» WHAT TO PRODUCE: Starting at the line that holds "An explicit, normally" and stopping at the line that holds "natural minimum, together", restate the records below word for word, with both of those lines included.

» GIVEN RECORDS:
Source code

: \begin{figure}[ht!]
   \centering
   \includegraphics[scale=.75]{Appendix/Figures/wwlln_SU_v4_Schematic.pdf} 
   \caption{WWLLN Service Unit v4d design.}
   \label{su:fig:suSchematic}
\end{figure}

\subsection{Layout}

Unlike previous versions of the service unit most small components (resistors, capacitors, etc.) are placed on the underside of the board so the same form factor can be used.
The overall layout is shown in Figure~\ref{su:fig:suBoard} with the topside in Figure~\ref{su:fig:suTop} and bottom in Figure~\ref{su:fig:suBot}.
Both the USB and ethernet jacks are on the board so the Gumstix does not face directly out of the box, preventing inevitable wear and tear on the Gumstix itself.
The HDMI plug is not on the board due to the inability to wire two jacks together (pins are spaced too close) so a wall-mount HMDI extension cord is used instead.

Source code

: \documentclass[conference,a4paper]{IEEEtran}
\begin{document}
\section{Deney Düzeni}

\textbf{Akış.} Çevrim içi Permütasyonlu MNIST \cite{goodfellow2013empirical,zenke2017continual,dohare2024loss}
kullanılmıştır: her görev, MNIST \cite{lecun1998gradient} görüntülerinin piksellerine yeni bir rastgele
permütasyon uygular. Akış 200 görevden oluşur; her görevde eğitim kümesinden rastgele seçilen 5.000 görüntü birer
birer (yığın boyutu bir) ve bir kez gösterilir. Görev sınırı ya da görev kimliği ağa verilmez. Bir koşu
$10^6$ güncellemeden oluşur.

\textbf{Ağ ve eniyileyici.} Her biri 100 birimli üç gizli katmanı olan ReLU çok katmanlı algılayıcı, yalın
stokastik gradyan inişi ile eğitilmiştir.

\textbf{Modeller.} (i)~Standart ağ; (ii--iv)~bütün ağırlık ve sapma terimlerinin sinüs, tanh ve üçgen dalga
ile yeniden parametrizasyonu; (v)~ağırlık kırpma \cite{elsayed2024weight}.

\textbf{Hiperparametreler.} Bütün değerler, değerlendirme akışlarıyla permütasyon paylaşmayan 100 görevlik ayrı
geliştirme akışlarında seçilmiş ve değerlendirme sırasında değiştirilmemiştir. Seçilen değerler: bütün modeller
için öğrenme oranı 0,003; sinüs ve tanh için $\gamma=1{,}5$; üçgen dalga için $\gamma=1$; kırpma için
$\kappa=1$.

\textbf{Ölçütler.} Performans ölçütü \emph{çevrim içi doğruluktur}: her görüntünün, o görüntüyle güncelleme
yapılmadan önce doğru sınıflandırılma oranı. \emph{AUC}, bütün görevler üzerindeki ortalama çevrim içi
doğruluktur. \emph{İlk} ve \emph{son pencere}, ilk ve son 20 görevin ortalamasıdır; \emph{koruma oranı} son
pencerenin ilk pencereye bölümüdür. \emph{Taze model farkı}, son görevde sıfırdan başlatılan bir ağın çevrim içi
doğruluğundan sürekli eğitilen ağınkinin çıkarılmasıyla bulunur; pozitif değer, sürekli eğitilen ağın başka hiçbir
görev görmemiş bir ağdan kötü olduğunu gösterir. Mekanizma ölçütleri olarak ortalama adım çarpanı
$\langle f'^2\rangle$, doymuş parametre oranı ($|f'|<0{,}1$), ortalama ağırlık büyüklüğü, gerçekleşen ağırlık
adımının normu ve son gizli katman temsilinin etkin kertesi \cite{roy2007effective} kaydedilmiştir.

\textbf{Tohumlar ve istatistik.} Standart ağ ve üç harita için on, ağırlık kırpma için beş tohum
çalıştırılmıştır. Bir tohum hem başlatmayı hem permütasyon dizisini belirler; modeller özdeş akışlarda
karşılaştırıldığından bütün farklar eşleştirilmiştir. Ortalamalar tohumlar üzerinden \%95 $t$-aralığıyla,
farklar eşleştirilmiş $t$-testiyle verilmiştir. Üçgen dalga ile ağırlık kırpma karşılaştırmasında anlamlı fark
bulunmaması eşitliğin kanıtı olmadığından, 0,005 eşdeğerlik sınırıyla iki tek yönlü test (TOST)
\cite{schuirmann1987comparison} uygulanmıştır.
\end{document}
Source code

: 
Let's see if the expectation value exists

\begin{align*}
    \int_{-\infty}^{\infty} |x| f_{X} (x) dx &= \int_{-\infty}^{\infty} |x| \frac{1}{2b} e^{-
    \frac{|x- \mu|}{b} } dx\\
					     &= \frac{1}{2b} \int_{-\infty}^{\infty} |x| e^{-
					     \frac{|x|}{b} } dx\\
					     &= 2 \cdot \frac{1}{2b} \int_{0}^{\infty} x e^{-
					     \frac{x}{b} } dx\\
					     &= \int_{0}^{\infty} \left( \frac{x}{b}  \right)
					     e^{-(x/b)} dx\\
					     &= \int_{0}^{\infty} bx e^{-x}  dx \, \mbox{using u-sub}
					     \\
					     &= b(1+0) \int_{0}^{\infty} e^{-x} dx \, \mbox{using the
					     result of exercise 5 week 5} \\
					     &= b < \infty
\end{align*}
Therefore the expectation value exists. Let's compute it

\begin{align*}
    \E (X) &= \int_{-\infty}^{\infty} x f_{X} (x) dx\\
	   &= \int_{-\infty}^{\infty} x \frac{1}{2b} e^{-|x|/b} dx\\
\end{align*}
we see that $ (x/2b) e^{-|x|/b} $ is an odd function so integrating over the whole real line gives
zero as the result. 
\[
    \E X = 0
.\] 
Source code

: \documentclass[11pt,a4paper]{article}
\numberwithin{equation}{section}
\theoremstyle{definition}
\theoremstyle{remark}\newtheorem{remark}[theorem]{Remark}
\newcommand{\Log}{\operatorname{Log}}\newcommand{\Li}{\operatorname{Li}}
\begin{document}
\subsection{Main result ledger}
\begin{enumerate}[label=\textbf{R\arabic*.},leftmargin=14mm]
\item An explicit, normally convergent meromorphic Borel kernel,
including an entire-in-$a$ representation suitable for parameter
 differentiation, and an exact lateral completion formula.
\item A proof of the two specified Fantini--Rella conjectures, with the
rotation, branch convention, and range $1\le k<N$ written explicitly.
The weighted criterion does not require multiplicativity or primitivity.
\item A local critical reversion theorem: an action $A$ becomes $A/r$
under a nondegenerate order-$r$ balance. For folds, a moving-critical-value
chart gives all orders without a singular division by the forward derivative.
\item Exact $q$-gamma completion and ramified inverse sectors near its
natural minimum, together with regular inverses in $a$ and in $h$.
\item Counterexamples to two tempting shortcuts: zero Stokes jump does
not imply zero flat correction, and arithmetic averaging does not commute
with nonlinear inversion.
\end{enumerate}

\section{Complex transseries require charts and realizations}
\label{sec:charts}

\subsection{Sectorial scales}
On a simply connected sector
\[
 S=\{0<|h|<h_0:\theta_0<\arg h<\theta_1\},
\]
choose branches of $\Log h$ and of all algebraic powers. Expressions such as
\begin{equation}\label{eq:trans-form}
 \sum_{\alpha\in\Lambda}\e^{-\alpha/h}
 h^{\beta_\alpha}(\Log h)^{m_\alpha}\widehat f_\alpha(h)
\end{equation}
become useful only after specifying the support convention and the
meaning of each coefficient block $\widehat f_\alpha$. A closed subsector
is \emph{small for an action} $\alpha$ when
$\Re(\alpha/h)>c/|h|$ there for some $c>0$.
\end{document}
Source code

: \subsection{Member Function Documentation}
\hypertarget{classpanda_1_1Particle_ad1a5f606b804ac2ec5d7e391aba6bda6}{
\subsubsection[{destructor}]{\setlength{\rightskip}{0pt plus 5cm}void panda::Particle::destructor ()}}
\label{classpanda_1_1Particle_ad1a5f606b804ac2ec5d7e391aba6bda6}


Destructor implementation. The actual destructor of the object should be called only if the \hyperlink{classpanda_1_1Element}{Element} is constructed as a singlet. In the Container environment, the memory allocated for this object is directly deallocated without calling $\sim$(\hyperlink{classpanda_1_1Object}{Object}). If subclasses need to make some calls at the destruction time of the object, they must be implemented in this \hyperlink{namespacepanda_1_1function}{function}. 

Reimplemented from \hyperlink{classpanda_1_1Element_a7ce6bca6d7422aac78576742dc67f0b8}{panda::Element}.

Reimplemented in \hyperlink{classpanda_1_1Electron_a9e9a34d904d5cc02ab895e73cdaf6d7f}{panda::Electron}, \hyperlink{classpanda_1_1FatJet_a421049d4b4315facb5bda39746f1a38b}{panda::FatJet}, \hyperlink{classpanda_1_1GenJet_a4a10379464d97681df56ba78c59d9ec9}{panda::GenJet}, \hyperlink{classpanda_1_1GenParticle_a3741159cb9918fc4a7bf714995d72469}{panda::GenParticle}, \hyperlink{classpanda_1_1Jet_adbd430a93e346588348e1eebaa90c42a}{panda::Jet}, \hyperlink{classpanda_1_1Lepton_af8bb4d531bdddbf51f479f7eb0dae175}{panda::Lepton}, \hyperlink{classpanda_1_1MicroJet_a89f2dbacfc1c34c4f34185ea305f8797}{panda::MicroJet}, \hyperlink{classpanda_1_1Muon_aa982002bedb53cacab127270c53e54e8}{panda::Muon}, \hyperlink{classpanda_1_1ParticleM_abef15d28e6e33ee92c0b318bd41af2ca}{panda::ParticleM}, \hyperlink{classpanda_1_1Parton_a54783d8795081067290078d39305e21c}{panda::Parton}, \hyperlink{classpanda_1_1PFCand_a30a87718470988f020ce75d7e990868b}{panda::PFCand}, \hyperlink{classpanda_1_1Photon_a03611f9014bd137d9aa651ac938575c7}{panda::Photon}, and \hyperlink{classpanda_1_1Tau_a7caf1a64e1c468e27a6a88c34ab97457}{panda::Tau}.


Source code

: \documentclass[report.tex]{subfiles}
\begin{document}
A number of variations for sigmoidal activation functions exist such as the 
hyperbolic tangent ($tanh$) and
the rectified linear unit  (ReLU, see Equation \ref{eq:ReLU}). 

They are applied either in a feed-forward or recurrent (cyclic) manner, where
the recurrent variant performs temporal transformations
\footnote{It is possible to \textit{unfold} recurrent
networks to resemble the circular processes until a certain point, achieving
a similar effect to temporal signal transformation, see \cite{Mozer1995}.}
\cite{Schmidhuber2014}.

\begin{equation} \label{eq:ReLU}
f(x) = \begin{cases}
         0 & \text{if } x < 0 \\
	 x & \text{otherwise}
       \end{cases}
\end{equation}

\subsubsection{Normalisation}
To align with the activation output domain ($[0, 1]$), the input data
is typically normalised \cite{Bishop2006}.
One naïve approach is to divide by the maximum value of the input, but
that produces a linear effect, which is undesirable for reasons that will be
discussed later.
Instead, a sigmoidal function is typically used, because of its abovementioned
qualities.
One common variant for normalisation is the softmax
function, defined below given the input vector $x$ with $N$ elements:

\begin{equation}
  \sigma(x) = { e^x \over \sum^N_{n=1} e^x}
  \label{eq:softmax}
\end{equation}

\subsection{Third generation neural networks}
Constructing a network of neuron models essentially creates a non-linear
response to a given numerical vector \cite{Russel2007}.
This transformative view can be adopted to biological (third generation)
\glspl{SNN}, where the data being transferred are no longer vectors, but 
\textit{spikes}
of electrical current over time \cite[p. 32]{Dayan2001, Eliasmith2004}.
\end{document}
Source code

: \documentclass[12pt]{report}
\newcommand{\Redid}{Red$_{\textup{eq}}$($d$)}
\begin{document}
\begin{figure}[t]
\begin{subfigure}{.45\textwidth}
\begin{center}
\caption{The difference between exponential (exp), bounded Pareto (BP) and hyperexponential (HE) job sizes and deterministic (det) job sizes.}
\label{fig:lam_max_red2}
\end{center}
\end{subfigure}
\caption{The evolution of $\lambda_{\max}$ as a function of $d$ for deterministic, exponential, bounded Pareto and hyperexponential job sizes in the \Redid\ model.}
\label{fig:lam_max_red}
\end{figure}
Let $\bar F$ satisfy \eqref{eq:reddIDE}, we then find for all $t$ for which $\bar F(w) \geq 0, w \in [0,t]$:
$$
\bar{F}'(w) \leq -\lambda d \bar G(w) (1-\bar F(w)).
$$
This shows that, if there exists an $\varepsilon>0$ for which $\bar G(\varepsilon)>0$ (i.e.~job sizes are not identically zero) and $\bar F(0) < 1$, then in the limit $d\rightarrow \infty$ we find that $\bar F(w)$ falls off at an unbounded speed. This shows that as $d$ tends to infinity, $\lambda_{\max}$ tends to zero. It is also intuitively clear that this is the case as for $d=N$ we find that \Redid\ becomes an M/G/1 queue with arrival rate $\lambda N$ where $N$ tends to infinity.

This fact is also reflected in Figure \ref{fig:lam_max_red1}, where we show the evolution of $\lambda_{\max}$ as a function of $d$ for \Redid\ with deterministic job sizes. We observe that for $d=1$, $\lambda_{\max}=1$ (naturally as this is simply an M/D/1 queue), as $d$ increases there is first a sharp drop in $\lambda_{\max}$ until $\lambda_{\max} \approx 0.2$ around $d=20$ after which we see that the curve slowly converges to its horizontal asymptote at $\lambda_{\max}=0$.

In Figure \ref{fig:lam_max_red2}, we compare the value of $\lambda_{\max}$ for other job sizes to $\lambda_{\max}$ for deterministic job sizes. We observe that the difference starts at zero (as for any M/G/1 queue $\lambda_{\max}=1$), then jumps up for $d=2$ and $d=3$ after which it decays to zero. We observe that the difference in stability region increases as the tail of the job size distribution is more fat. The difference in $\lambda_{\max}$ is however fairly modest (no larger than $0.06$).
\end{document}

» WRITTEN ANSWER:
\item An explicit, normally convergent meromorphic Borel kernel,
including an entire-in-$a$ representation suitable for parameter
 differentiation, and an exact lateral completion formula.
\item A proof of the two specified Fantini--Rella conjectures, with the
rotation, branch convention, and range $1\le k<N$ written explicitly.
The weighted criterion does not require multiplicativity or primitivity.
\item A local critical reversion theorem: an action $A$ becomes $A/r$
under a nondegenerate order-$r$ balance. For folds, a moving-critical-value
chart gives all orders without a singular division by the forward derivative.
\item Exact $q$-gamma completion and ramified inverse sectors near its
natural minimum, together with regular inverses in $a$ and in $h$.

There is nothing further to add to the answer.